The Management Station is a grapihcal user interface (GUI) for deploying, administering, and managing hosts running speech services. For example, with just a few clicks, you can add and configure new hosts, modify the configurations to suit your particular setup, and export your configuration to other hosts in the network.

A Nuance network consists of hosts that are configured to run specific services and take on specific roles. Typically, hosts in a Nuance network are usually deployed in clusters.

Services

The services are:

  • File transfer service: Collects call logs and recorded utterances from managed hosts upon a log-import request and sends the data to the Management Station.
  • Krypton service: Dragon Voice recognition engine. Enables raw recognition as well as open-dialog recognition (for large vocabulary continuous speech).
  • Natural Language Engine (NLE) service: Dragon Voice semantic processing and meaning extraction engine.
  • Natural Language Processing service (NLP service): Manages Dragon Voice components (Krypton, NLE, NTpE).

  • Nuance recognition service: Standard Nuance recognition engine (Nuance Recognizer). Performs recognition and natural language interpretation of utterances.

    When running multiple recognition service instances on the same host, the recognition service optimizes system capacity by creating a memory region to be shared by the instances.

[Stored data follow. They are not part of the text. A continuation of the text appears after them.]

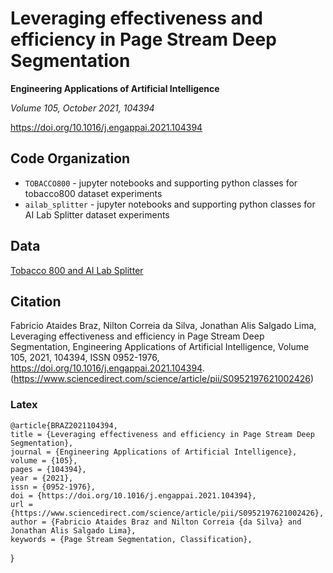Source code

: # Leveraging effectiveness and efficiency in Page Stream Deep Segmentation
**Engineering Applications of Artificial Intelligence**

*Volume 105, October 2021, 104394*

https://doi.org/10.1016/j.engappai.2021.104394

## Code Organization

*  `TOBACCO800` - jupyter notebooks and supporting python classes for tobacco800 dataset experiments
*  `ailab_splitter` - jupyter notebooks and supporting python classes for AI Lab Splitter dataset experiments

## Data

[Tobacco 800 and AI Lab Splitter](https://onedrive.live.com/?authkey=%21AGSL%2DQed7EsCmoQ&id=1C53FEF72A2AC3F3%2123947&cid=1C53FEF72A2AC3F3)

## Citation

Fabricio Ataides Braz, Nilton Correia da Silva, Jonathan Alis Salgado Lima,
Leveraging effectiveness and efficiency in Page Stream Deep Segmentation,
Engineering Applications of Artificial Intelligence,
Volume 105,
2021,
104394,
ISSN 0952-1976,
https://doi.org/10.1016/j.engappai.2021.104394.
(https://www.sciencedirect.com/science/article/pii/S0952197621002426)

### Latex

    @article{BRAZ2021104394,
    title = {Leveraging effectiveness and efficiency in Page Stream Deep Segmentation},
    journal = {Engineering Applications of Artificial Intelligence},
    volume = {105},
    pages = {104394},
    year = {2021},
    issn = {0952-1976},
    doi = {https://doi.org/10.1016/j.engappai.2021.104394},
    url = {https://www.sciencedirect.com/science/article/pii/S0952197621002426},
    author = {Fabricio Ataides Braz and Nilton Correia {da Silva} and Jonathan Alis Salgado Lima},
    keywords = {Page Stream Segmentation, Classification},    
}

  • Nuance Resource Manager service: Optimizes Dragon Voice resources for recognition and interpretation by managing traffic and service requests.
  • Nuance Speech Server: Provides an MRCP standard interface for voice platforms to issue recognition and audio output (text-to-speech or TTS) requests.
  • Nuance Text Processing Engine (NTpE) service: Dragon Voice component responsible for tokenization and normalization of text.
  • Statistics collector service: Collects statistics from services for statistical analysis and billing.
  • Vocalizer service: Provides TTS synthesis.

Roles

In a Nuance network, each host has a different function or role to play, and you need to assign services accordingly. When you set up a Nuance network (see How to create the network), you use predefined configurations called roles to assign services to hosts. A role file defines the role and its associated services. To customize the combination of services and hosts, use the sample roles packaged with Management Station as a starting point, then add or remove services as needed. Management Station provides this functionality.

If the selection of roles does not meet the requirements of your deployment (for example, you want to run a different combination of services, or a number of service instances not provided in one of the above roles), see:

Clusters

Hosts in a Nuance network are usually deployed in clusters. A cluster is a logical collection of hosts and/or other clusters grouped together to perform a function. These functions could be to provide recognition and TTS functions, handle database operations, create hierarchical relationships in a network, and so on.

In the cluster, the hosts can run any combination of services. For example, each host can run all services (default roles) or each host can run a subset of services to create a distributed deployment.

A simple cluster deployment:

  • An application server host: Serves the application.
  • A browser host: Runs the telephony and voice browser services, which take calls and interpret VoiceXML content.
  • A Nuance Speech Suite host: An all-in-one Speech Suite deployment with all services running.